(Stored items from a collection)

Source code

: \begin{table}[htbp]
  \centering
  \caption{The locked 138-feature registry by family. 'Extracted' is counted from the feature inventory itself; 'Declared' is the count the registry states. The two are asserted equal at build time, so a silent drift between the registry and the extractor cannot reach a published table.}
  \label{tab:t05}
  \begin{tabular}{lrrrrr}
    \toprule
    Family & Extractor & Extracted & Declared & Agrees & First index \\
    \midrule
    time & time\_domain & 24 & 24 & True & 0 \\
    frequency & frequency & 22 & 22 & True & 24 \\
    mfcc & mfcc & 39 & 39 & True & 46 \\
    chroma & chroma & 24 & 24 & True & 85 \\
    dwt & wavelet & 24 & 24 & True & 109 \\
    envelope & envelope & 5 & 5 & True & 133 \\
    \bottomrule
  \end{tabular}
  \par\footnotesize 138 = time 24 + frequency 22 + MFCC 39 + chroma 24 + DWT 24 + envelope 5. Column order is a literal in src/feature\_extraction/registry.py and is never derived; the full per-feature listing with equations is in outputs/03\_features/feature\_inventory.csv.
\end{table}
...
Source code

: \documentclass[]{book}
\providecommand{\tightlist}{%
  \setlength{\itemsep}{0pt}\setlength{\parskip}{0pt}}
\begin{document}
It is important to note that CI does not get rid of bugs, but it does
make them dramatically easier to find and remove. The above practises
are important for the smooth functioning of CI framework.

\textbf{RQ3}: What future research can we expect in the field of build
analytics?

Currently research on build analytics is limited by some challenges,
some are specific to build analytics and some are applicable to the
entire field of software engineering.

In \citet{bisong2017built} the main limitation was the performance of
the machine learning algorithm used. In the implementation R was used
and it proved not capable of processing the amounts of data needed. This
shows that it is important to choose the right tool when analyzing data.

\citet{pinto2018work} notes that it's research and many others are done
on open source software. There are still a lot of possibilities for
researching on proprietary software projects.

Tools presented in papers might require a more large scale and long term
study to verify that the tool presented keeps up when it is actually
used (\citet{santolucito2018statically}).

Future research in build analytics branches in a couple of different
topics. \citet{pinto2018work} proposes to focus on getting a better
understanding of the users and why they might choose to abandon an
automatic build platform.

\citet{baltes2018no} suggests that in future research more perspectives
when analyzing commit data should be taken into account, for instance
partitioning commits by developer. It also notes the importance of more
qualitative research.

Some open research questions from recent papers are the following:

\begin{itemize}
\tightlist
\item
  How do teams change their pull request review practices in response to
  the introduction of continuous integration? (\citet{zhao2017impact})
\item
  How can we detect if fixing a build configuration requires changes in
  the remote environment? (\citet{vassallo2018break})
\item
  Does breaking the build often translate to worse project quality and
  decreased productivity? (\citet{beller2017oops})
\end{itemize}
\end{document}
* * *
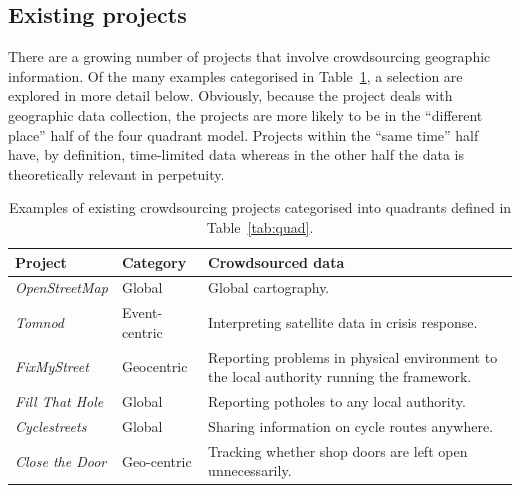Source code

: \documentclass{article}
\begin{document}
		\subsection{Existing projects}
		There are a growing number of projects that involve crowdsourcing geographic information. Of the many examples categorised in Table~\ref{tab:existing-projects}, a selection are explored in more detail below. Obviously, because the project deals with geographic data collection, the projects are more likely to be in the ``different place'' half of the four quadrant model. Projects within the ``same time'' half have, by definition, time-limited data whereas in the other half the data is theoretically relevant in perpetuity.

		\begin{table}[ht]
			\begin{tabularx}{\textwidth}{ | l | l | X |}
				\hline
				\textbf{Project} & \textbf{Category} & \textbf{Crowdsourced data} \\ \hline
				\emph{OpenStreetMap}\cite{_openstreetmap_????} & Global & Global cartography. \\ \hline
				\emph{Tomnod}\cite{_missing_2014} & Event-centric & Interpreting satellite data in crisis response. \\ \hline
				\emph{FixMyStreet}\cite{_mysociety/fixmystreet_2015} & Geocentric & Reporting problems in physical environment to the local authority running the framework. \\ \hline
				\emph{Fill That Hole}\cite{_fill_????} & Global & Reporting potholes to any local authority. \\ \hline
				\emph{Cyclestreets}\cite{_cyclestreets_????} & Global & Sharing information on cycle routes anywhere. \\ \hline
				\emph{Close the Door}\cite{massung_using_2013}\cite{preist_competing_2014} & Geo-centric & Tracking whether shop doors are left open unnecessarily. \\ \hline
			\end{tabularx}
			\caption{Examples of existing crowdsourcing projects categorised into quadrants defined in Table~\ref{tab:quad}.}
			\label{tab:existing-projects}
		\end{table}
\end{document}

WHAT IS BEING ASKED —
Only a number is wanted here: how many lines in the entries contain the word "field"?

ANSWER TO THIS PROBLEM —
2